In contrast to volumes of brain segmentations the morphometry pipeline yields nine parameters per surface parcellation. For comparison with expert rating of morphometric abnormalities and accuracy assessment we condensed them into a single statement per cortex region. Asymmetry indices were counted half for each hemisphere. To suppress the influence of potentially artifactual measurements we calculated a weighted average using the odds for valid vs. artifactual measurement32 as weights

$${{\rm{L}}}_{{\rm{r}}}=\sqrt{\frac{\sum _{{\rm{m}}}{{{\rm{L}}}_{{\rm{r}}{\rm{m}}}^{2}{{\rm{o}}{\rm{d}}{\rm{d}}{\rm{s}}}_{{\rm{r}}{\rm{m}}}}^{2}}{\sum _{{\rm{m}}}{{{\rm{o}}{\rm{d}}{\rm{d}}{\rm{s}}}_{{\rm{r}}{\rm{m}}}}^{2}}}\ge 0$$
(2)

Selection of subtype-specific features

The full feature vectors may contain many brain regions and morphometric parameters that are rather unspecific for temporal lobe epilepsies. To explore whether feature vectors Lrm of equation (1) could discriminate TLE subtypes, we evaluated the performance gain expected by filtering out unrepresentative features with low specificity and discriminative power. In a heuristic exploration we employed two principles. Features were required to be (i) highly reproducible within the TLE subtype of interest and (ii) highly unique in the sense that they differentiated between the subtype of interest and all other subtypes.

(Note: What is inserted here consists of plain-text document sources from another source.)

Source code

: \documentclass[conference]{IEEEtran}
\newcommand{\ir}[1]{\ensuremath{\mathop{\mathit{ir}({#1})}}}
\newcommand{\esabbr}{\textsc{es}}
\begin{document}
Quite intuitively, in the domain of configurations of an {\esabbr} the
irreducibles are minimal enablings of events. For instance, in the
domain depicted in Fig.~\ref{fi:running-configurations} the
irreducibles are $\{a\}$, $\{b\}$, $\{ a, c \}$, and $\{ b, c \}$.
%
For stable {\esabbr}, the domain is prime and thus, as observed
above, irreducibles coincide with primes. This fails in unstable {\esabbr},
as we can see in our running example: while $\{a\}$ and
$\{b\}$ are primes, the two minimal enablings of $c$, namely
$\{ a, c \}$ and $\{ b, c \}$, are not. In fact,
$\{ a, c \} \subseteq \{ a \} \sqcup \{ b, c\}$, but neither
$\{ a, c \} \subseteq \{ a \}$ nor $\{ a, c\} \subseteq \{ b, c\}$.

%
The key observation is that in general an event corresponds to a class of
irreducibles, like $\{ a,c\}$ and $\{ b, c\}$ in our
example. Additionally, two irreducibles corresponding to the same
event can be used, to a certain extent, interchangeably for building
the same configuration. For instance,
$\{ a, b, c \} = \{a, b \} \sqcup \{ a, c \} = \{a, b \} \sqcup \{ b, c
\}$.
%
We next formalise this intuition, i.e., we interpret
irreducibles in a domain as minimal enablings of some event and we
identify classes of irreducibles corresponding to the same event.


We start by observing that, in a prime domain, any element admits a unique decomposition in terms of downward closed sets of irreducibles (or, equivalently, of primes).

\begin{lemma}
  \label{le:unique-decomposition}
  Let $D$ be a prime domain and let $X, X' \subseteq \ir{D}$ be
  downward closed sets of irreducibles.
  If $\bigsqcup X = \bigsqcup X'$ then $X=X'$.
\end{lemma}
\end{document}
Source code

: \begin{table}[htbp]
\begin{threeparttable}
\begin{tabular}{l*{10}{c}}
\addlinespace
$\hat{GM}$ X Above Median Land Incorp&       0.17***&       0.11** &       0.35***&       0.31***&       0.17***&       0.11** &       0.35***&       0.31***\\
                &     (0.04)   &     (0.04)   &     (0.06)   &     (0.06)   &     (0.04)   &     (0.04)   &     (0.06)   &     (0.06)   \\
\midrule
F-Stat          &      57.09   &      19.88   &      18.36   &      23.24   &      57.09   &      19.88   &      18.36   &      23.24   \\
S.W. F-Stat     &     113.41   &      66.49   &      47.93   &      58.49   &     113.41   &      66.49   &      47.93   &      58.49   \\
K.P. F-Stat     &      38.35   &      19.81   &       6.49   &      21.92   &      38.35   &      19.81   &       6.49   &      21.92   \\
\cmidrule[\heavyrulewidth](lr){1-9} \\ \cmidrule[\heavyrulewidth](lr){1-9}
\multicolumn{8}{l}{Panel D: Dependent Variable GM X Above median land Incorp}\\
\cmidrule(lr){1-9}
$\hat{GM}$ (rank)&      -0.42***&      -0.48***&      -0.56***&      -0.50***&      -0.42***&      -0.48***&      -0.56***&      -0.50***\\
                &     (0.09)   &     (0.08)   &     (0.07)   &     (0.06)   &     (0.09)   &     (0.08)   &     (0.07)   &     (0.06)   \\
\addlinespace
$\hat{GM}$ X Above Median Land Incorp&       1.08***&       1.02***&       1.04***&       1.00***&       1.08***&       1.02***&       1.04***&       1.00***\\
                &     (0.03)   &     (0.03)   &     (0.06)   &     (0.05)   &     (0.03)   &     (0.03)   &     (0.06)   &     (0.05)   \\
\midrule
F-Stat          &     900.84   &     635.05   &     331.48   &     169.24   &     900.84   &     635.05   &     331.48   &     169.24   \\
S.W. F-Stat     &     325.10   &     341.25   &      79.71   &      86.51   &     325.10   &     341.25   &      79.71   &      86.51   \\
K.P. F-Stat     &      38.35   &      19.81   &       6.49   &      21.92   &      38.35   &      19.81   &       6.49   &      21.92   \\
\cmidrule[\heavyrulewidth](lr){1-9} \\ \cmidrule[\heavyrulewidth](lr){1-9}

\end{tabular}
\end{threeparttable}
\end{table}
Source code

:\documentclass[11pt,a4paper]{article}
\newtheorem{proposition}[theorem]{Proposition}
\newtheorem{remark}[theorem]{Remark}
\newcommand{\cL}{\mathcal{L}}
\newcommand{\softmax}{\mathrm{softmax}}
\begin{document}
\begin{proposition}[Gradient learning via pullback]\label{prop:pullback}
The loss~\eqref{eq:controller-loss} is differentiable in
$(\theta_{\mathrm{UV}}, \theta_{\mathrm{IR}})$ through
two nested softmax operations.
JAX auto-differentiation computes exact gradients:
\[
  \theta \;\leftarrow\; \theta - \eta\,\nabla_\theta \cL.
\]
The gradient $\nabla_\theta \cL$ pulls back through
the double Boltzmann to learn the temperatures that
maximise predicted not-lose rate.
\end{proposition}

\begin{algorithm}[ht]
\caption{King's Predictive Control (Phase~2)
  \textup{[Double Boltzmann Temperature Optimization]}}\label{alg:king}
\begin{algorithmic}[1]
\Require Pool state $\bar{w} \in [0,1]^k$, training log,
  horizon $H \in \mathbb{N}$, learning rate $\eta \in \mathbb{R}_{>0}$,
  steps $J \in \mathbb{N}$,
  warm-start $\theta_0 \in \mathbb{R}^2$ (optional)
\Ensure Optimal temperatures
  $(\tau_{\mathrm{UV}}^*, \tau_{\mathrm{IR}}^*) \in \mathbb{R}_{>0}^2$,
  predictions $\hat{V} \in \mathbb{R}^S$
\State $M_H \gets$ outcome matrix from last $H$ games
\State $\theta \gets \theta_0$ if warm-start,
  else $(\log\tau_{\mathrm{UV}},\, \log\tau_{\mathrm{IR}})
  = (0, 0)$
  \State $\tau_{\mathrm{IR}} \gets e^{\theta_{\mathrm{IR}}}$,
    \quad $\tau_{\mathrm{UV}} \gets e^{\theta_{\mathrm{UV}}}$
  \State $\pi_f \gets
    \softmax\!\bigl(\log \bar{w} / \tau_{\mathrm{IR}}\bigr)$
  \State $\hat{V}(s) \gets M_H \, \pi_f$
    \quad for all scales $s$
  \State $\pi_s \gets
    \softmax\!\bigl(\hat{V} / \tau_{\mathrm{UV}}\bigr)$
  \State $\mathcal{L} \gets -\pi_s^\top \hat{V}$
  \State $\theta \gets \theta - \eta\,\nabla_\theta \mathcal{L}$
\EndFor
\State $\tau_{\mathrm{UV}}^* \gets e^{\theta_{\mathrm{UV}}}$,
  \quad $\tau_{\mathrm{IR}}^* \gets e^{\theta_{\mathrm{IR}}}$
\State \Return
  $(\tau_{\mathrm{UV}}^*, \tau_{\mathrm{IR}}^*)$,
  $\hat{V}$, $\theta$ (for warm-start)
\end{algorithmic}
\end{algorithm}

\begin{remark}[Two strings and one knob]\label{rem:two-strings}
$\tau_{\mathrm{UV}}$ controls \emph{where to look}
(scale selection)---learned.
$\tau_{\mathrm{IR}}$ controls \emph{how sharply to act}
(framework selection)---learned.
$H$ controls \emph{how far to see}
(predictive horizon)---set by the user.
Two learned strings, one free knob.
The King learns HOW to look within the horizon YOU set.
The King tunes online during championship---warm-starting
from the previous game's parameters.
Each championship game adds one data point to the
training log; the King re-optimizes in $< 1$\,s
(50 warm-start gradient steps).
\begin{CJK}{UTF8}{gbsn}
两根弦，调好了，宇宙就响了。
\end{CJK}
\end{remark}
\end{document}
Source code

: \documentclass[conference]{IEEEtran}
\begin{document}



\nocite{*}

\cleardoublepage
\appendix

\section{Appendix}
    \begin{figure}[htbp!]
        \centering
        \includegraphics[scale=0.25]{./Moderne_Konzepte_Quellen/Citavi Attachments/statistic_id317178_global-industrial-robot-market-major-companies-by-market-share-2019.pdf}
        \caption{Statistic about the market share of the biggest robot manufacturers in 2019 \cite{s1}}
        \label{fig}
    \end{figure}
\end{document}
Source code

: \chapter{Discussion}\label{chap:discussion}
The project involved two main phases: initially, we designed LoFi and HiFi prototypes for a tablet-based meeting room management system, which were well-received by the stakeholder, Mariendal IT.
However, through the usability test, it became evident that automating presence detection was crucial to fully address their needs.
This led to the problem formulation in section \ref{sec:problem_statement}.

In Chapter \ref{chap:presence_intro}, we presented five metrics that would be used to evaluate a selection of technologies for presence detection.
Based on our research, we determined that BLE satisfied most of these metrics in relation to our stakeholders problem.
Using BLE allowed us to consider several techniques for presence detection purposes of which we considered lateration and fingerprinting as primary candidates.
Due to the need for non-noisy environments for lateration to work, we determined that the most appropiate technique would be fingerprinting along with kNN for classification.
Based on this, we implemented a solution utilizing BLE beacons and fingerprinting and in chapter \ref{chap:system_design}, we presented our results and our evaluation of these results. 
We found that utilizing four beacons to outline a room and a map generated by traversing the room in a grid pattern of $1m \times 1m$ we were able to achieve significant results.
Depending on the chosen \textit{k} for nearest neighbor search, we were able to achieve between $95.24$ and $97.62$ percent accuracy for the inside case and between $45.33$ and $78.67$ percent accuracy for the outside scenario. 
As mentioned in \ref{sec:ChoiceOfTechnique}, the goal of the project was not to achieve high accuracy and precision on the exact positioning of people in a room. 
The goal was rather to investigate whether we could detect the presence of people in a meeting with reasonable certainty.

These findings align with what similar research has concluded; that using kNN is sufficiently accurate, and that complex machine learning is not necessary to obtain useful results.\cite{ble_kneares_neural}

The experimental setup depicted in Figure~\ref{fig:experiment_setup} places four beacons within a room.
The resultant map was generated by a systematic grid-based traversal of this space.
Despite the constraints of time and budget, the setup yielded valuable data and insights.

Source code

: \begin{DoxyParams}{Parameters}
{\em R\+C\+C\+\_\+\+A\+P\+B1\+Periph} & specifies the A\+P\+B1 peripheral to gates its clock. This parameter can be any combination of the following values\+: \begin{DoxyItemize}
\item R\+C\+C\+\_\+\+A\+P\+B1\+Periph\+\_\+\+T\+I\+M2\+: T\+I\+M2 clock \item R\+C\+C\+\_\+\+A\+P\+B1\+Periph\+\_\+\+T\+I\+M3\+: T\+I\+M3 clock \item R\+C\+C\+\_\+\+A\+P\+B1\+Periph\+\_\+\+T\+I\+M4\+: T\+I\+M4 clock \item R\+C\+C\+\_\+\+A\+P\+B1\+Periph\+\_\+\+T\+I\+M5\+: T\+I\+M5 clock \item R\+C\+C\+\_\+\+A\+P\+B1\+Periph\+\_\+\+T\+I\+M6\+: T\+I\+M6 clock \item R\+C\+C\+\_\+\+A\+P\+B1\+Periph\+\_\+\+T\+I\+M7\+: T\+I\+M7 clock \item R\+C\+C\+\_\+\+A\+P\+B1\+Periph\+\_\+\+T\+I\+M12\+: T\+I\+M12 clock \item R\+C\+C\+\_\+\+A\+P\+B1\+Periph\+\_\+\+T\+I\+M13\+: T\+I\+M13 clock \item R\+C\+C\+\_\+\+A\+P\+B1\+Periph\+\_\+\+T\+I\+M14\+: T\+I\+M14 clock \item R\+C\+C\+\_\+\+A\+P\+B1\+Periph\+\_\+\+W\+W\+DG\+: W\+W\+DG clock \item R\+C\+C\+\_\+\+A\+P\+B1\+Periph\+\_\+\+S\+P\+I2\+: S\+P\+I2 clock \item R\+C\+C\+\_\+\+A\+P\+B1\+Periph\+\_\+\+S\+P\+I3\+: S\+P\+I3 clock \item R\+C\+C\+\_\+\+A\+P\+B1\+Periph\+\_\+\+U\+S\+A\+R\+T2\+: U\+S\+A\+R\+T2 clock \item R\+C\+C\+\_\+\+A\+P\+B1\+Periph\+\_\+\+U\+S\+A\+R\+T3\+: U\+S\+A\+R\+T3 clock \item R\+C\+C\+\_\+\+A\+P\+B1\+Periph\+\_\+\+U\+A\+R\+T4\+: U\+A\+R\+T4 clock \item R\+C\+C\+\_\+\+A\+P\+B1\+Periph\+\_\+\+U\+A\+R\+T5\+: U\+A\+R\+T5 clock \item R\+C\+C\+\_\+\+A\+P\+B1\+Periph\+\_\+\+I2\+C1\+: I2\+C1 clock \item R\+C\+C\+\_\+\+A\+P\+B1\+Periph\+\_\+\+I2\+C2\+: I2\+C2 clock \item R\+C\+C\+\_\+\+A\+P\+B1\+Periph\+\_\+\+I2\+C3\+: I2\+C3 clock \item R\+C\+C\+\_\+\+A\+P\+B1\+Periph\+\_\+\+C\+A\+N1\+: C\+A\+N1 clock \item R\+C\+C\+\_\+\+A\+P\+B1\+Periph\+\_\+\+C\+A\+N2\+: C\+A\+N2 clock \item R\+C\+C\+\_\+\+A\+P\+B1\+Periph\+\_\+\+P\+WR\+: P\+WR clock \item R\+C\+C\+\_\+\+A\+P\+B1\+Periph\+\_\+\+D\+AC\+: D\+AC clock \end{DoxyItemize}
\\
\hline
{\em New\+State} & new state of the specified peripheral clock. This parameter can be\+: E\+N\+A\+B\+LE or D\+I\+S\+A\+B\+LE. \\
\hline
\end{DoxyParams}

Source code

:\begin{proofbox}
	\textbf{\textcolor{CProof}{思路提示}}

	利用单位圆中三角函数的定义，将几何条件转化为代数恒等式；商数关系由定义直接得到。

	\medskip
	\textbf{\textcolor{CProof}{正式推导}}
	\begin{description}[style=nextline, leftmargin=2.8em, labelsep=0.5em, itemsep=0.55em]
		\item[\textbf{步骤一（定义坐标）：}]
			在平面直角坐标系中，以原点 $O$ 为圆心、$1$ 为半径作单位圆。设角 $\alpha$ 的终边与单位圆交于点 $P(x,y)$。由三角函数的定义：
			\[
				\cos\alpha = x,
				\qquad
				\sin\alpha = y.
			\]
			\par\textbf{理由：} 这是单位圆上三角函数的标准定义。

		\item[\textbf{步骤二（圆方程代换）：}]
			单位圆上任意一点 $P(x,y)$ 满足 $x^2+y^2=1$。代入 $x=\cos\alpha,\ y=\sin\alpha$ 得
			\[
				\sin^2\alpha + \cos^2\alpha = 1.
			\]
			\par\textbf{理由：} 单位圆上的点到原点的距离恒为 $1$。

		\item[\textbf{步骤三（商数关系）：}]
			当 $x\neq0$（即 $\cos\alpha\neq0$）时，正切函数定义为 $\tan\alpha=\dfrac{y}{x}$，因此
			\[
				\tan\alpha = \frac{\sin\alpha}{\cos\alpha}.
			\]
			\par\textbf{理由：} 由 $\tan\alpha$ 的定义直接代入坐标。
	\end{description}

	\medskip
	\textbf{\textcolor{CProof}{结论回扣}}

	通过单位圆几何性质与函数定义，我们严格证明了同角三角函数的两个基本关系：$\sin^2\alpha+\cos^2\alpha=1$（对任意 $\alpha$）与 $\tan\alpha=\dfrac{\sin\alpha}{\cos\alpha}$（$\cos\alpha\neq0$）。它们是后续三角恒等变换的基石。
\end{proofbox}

To assess reproducibility, we searched features where the absolute value of the subtype-wise mean in units of the standard deviation was extraordinarily large. As thresholds the upper and lower quartile ±1.5 inter quartile ranges were used, respectively. To estimate uniqueness, we checked which features had significantly different mean between the TLE subtype of interest and all other subtypes (p < 0.01). Finally, the intersection of both feature sets was used as heuristic feature selection.

Accuracy assessment and statistical testing

To quantify the overall accuracy of automated detections with Lr ≥ 2 according to the human rater, we used the diagnostic odds ratio (DOR)56 defined as the fraction LR + /LR- of the positive to the negative likelihood ratio. LR + is the ratio of probabilities that the morphometry tool correctly detects an abnormality to the tool erroneously claiming a detection if the structure is in fact normal. Conversely, LR- is the ratio of probabilities that the morphometry tool erroneously judges a structure as normal when it is in fact abnormal to a correct normal classification. Important advantages of the DOR are its independence from the prevalence of abnormal structures and the approximately normal distribution of its logarithm. As secondary accuracy statistics, we calculated the positive predictive value (PPV) and the negative predictive value (NPV), yielding (prevalence-dependent) indicators for the fraction of correctly classified abnormal/normal brain regions, respectively.

Throughout the paper between-group differences were assessed by sequential testing. For ordinal data, 1st level testing of the medians was performed using the nonparametric Kruskal-Wallis test. If the differences between all TLE subtypes were at least marginally significant (p < 0.05) the nonparametric Mann-Whitney-Wilcoxon U-test was used in a pairwise manner as a 2nd level test to reveal which subsets differed. For categorial data randomization tests with N = 10,000 resamplings were used for 1st and 2nd level testing of distributional differences. We always tested whether quantifiers depended on the TLE subtype. For brevity we discuss only significant differences in the main text.

Ethics statement

This study was approved by the Ethics Committee of the Kanton of Bern.